Blog für die zweite Lebenshälfte

Blog für die zweite Lebenshälfte

Archiv für Juni, 2011

24. Juni 2011
G( )LÜCK(e)!

Ich mache Urlaub mit vielen tollen Büchern im Gepäck und tauche rund um den 11.7. wieder auf. Für diese Blog – freie Zeit dies:

Es könnte wirklich sein, dass Glück und Lücke denselben Wortstamm haben. So steht´s im Deutschen Wörterbuch der Gebrüder Grimm unter dem Artikel „Glückelchen“. (Quelle, s.u. Lesetipp) Wie sympathisch. Denn sonst, zumindest in unserem heutigen Sprachgebrauch hat Glück ja viel mit Fülle/füllen zu tun. Wie wäre es, wenn das Glück gerade in den Lücken des Lebens zu finden wäre?

Zum Beispiel in:

Gedächtnis(g)lücken
Wissens(g)lücken
Bildungs(g)lücken
Zahn(g)lücken
(G)lückentests
Bau(g)lücken
Zaun(g)lücken
Park(g)lücken

Vielleicht sollten wir doch hier und da ein paar Lücken lassen. Im Alltag, im Urlaub. Einfach, damit das Glück Raum hat.

Mein Lesetipp
Zum Leuchten bringen. Biblische Texte vom Glück, Hg. Luzia Sutter Rehmann u.a., Gütersloher Verlaghaus

21. Juni 2011
Ein Jahr Blog für die zweite Lebenshälfte!

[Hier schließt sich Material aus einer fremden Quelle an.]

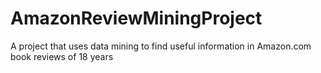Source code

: # AmazonReviewMiningProject
A project that uses data mining to find useful information in Amazon.com book reviews of 18 years
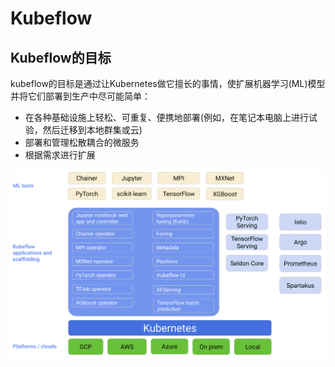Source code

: # Kubeflow

## Kubeflow的目标

kubeflow的目标是通过让Kubernetes做它擅长的事情，使扩展机器学习(ML)模型并将它们部署到生产中尽可能简单：

+ 在各种基础设施上轻松、可重复、便携地部署(例如，在笔记本电脑上进行试验，然后迁移到本地群集或云)
+ 部署和管理松散耦合的微服务
+ 根据需求进行扩展



<img src="kuberflow架构.assets/image-20220917093452700.png" alt="image-20220917093452700" style="zoom:50%;" />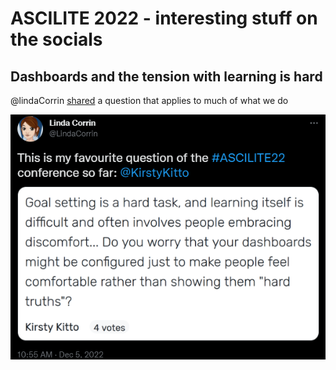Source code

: # ASCILITE 2022 - interesting stuff on the socials


## Dashboards and the tension with learning is hard

@lindaCorrin [shared](https://twitter.com/LindaCorrin/status/1599568004232392705) a question that applies to much of what we do

![](images/dashboardsHard.png)  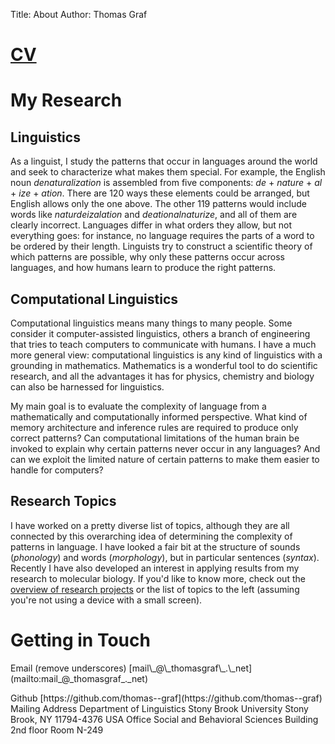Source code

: Title: About
Author: Thomas Graf

# [CV]({filename}/doc/other/cv.pdf)

# My Research

## Linguistics

As a linguist, I study the patterns that occur in languages around the world and seek to characterize what makes them special.
For example, the English noun *denaturalization* is assembled from five components: *de* + *nature* + *al* + *ize* + *ation*.
There are 120 ways these elements could be arranged, but English allows only the one above.
The other 119 patterns would include words like *naturdeizalation* and *deationalnaturize*, and all of them are clearly incorrect.
Languages differ in what orders they allow, but not everything goes: for instance, no language requires the parts of a word to be ordered by their length.
Linguists try to construct a scientific theory of which patterns are possible, why only these patterns occur across languages, and how humans learn to produce the right patterns.

## Computational Linguistics

Computational linguistics means many things to many people.
Some consider it computer-assisted linguistics, others a branch of engineering that tries to teach computers to communicate with humans.
I have a much more general view: computational linguistics is any kind of linguistics with a grounding in mathematics.
Mathematics is a wonderful tool to do scientific research, and all the advantages it has for physics, chemistry and biology can also be harnessed for linguistics.

My main goal is to evaluate the complexity of language from a mathematically and computationally informed perspective.
What kind of memory architecture and inference rules are required to produce only correct patterns?
Can computational limitations of the human brain be invoked to explain why certain patterns never occur in any languages?
And can we exploit the limited nature of certain patterns to make them easier to handle for computers?

## Research Topics

I have worked on a pretty diverse list of topics, although they are all connected by this overarching idea of determining the complexity of patterns in language.
I have looked a fair bit at the structure of sounds (*phonology*) and words (*morphology*), but in particular sentences (*syntax*).
Recently I have also developed an interest in applying results from my research to molecular biology.
If you'd like to know more, check out the [overview of research projects]({filename}/pages/projects.mdown) or the list of topics to the left (assuming you're not using a device with a small screen).


# Getting in Touch

<p markdown>
<span id="myemail">Email</span>
(remove underscores)  
[mail\_@\_thomasgraf\_.\_net](mailto:mail_@_thomasgraf_._net)
</p>

<span markdown id="myaddress">
Github
</span>  
[https://github.com/thomas--graf](https://github.com/thomas--graf)

<span markdown id="myaddress">
Mailing Address  
</span>
Department of Linguistics  
Stony Brook University  
Stony Brook, NY 11794-4376  
USA

<span markdown id="myoffice">
Office  
</span>
Social and Behavioral Sciences Building  
2nd floor  
Room N-249


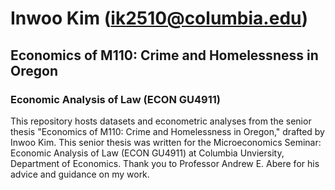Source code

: # Inwoo Kim (ik2510@columbia.edu)
## Economics of M110: Crime and Homelessness in Oregon
### Economic Analysis of Law (ECON GU4911)

This repository hosts datasets and econometric analyses from the senior thesis "Economics of M110: Crime and Homelessness in Oregon," drafted by Inwoo Kim. This senior thesis was written for the Microeconomics Seminar: Economic Analysis of Law (ECON GU4911) at Columbia Unviersity, Department of Economics. Thank you to Professor Andrew E. Abere for his advice and guidance on my work.
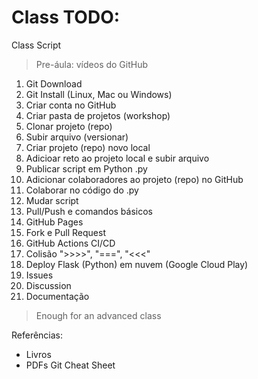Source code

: # Class TODO:

Class Script

> Pre-áula: vídeos do GitHub

1. Git Download
2. Git Install (Linux, Mac ou Windows) 
4. Criar conta no GitHub
5. Criar pasta de projetos (workshop)
6. Clonar projeto (repo)
7. Subir arquivo (versionar)
8. Criar projeto (repo) novo local
9. Adicioar reto ao projeto local e subir arquivo
10. Publicar script em Python .py
11. Adicionar colaboradores ao projeto (repo) no GitHub
12. Colaborar no código do .py
13. Mudar script
14. Pull/Push e comandos básicos
15. GitHub Pages
16. Fork e Pull Request
17. GitHub Actions CI/CD
18. Colisão ">>>>", "===", "<<<"
19. Deploy Flask (Python) em nuvem (Google Cloud Play)
20. Issues
21. Discussion
22. Documentação

> Enough for an advanced class

Referências:

- Livros
- PDFs Git Cheat Sheet
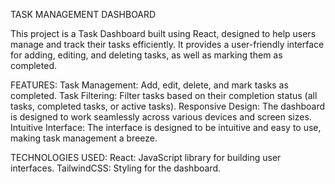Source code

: TASK MANAGEMENT DASHBOARD

This project is a Task Dashboard built using React, designed to help users manage and track their tasks efficiently. It provides a user-friendly interface for adding, editing, and deleting tasks, as well as marking them as completed.

FEATURES:
Task Management: Add, edit, delete, and mark tasks as completed.
Task Filtering: Filter tasks based on their completion status (all tasks, completed tasks, or active tasks).
Responsive Design: The dashboard is designed to work seamlessly across various devices and screen sizes.
Intuitive Interface: The interface is designed to be intuitive and easy to use, making task management a breeze.

TECHNOLOGIES USED:
React: JavaScript library for building user interfaces.
TailwindCSS: Styling for the dashboard.
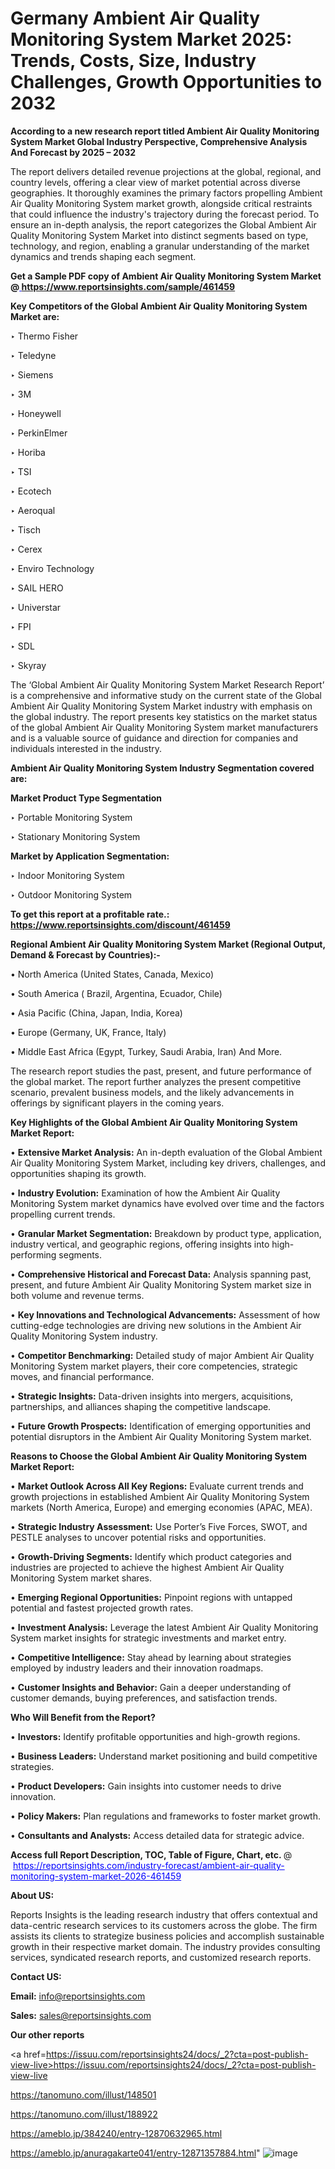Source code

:  # Germany Ambient Air Quality Monitoring System Market 2025: Trends, Costs, Size, Industry Challenges, Growth Opportunities to 2032

<strong>According to a new research report titled Ambient Air Quality Monitoring System Market Global Industry Perspective, Comprehensive Analysis And Forecast by 2025 – 2032</strong>

The report delivers detailed revenue projections at the global, regional, and country levels, offering a clear view of market potential across diverse geographies. It thoroughly examines the primary factors propelling Ambient Air Quality Monitoring System market growth, alongside critical restraints that could influence the industry's trajectory during the forecast period. To ensure an in-depth analysis, the report categorizes the Global Ambient Air Quality Monitoring System Market into distinct segments based on type, technology, and region, enabling a granular understanding of the market dynamics and trends shaping each segment.

<strong>Get a Sample PDF copy of Ambient Air Quality Monitoring System Market </strong><strong>@<a href=https://www.reportsinsights.com/sample/461459 style=color:#0000ff;> https://www.reportsinsights.com/sample/461459</a></strong></font>

<strong>Key Competitors of the Global Ambient Air Quality Monitoring System Market are:</strong>

‣ Thermo Fisher

‣ Teledyne

‣ Siemens

‣ 3M

‣ Honeywell

‣ PerkinElmer

‣ Horiba

‣ TSI

‣ Ecotech

‣ Aeroqual

‣ Tisch

‣ Cerex

‣ Enviro Technology

‣ SAIL HERO

‣ Universtar

‣ FPI

‣ SDL

‣ Skyray

The ‘Global Ambient Air Quality Monitoring System Market Research Report’ is a comprehensive and informative study on the current state of the Global Ambient Air Quality Monitoring System Market industry with emphasis on the global industry. The report presents key statistics on the market status of the global Ambient Air Quality Monitoring System market manufacturers and is a valuable source of guidance and direction for companies and individuals interested in the industry.

<strong>Ambient Air Quality Monitoring System Industry Segmentation covered are:</strong>

<strong>Market Product Type Segmentation</strong>

‣ Portable Monitoring System

‣ Stationary Monitoring System

<strong>Market by Application Segmentation:</strong>

‣ Indoor Monitoring System

‣ Outdoor Monitoring System

<strong>To get this report at a profitable rate.: <a href=https://www.reportsinsights.com/discount/461459 style=color:#0000ff;>https://www.reportsinsights.com/discount/461459</a></strong></font>

<strong>Regional Ambient Air Quality Monitoring System Market (Regional Output, Demand &amp; Forecast by Countries):-</strong>

• North America (United States, Canada, Mexico)

• South America ( Brazil, Argentina, Ecuador, Chile)

• Asia Pacific (China, Japan, India, Korea)

• Europe (Germany, UK, France, Italy)

• Middle East Africa (Egypt, Turkey, Saudi Arabia, Iran) And More.

The research report studies the past, present, and future performance of the global market. The report further analyzes the present competitive scenario, prevalent business models, and the likely advancements in offerings by significant players in the coming years.

<strong>Key Highlights of the Global Ambient Air Quality Monitoring System Market Report:</strong>

• <strong>Extensive Market Analysis:</strong> An in-depth evaluation of the Global Ambient Air Quality Monitoring System Market, including key drivers, challenges, and opportunities shaping its growth.

• <strong>Industry Evolution:</strong> Examination of how the Ambient Air Quality Monitoring System market dynamics have evolved over time and the factors propelling current trends.

• <strong>Granular Market Segmentation:</strong> Breakdown by product type, application, industry vertical, and geographic regions, offering insights into high-performing segments.

• <strong>Comprehensive Historical and Forecast Data:</strong> Analysis spanning past, present, and future Ambient Air Quality Monitoring System market size in both volume and revenue terms.

• <strong>Key Innovations and Technological Advancements:</strong> Assessment of how cutting-edge technologies are driving new solutions in the Ambient Air Quality Monitoring System industry.

• <strong>Competitor Benchmarking:</strong> Detailed study of major Ambient Air Quality Monitoring System market players, their core competencies, strategic moves, and financial performance.

• <strong>Strategic Insights:</strong> Data-driven insights into mergers, acquisitions, partnerships, and alliances shaping the competitive landscape.

• <strong>Future Growth Prospects:</strong> Identification of emerging opportunities and potential disruptors in the Ambient Air Quality Monitoring System market.

<strong>Reasons to Choose the Global Ambient Air Quality Monitoring System Market Report:</strong>

• <strong>Market Outlook Across All Key Regions:</strong> Evaluate current trends and growth projections in established Ambient Air Quality Monitoring System markets (North America, Europe) and emerging economies (APAC, MEA).

• <strong>Strategic Industry Assessment:</strong> Use Porter’s Five Forces, SWOT, and PESTLE analyses to uncover potential risks and opportunities.

• <strong>Growth-Driving Segments:</strong> Identify which product categories and industries are projected to achieve the highest Ambient Air Quality Monitoring System market shares.

• <strong>Emerging Regional Opportunities:</strong> Pinpoint regions with untapped potential and fastest projected growth rates.

• <strong>Investment Analysis:</strong> Leverage the latest Ambient Air Quality Monitoring System market insights for strategic investments and market entry.

• <strong>Competitive Intelligence:</strong> Stay ahead by learning about strategies employed by industry leaders and their innovation roadmaps.

• <strong>Customer Insights and Behavior:</strong> Gain a deeper understanding of customer demands, buying preferences, and satisfaction trends.

<strong>Who Will Benefit from the Report?</strong>

• <strong>Investors:</strong> Identify profitable opportunities and high-growth regions.

• <strong>Business Leaders:</strong> Understand market positioning and build competitive strategies.

• <strong>Product Developers:</strong> Gain insights into customer needs to drive innovation.

• <strong>Policy Makers:</strong> Plan regulations and frameworks to foster market growth.

• <strong>Consultants and Analysts:</strong> Access detailed data for strategic advice.
</ul>
<strong>Access full Report Description, TOC, Table of Figure, Chart, etc. </strong>@  <a href=https://reportsinsights.com/industry-forecast/ambient-air-quality-monitoring-system-market-2026-461459 style=color:#0000ff;>https://reportsinsights.com/industry-forecast/ambient-air-quality-monitoring-system-market-2026-461459</a></font>

<strong><strong>About US</strong>:</strong>

Reports Insights is the leading research industry that offers contextual and data-centric research services to its customers across the globe. The firm assists its clients to strategize business policies and accomplish sustainable growth in their respective market domain. The industry provides consulting services, syndicated research reports, and customized research reports.

<strong>Contact US:</strong>

<p class=""""><b>Email:</b> <a href=mailto:info@reportsinsights.com>info@reportsinsights.com</a></p>
<p class=""""><b>Sales:</b> <a href=mailto:sales@reportsinsights.com>sales@reportsinsights.com</a></p>

<strong>Our other reports</strong>

<a href=https://issuu.com/reportsinsights24/docs/_2?cta=post-publish-view-live>https://issuu.com/reportsinsights24/docs/_2?cta=post-publish-view-live</a>

<a href=https://tanomuno.com/illust/148501>https://tanomuno.com/illust/148501</a>

<a href=https://tanomuno.com/illust/188922>https://tanomuno.com/illust/188922</a>

<a href=https://ameblo.jp/384240/entry-12870632965.html>https://ameblo.jp/384240/entry-12870632965.html</a>

<a href=https://ameblo.jp/anuragakarte041/entry-12871357884.html>https://ameblo.jp/anuragakarte041/entry-12871357884.html</a>"
![image](https://github.com/user-attachments/assets/12c9bebf-a1e6-4018-a6de-bca2a8fc636b)
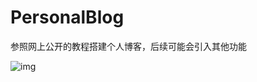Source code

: # PersonalBlog
参照网上公开的教程搭建个人博客，后续可能会引入其他功能

![img](https://github.com/catgod007/PersonalBlog/blob/main/meteor.jpg)  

Ein kleines Jubiläum! Am 21.6.2010 startete der Blog für die zweite Lebenshälfte. Inzwischen lesen täglich 30-50 Personen diesen Blog. Ich bin ja zu neugierig wer Sie sind! Im Kommentar können Sie mir einen kleinen Gruß hinterlassen, der nur dann von mir veröffentlicht wird, wenn sie das wollen.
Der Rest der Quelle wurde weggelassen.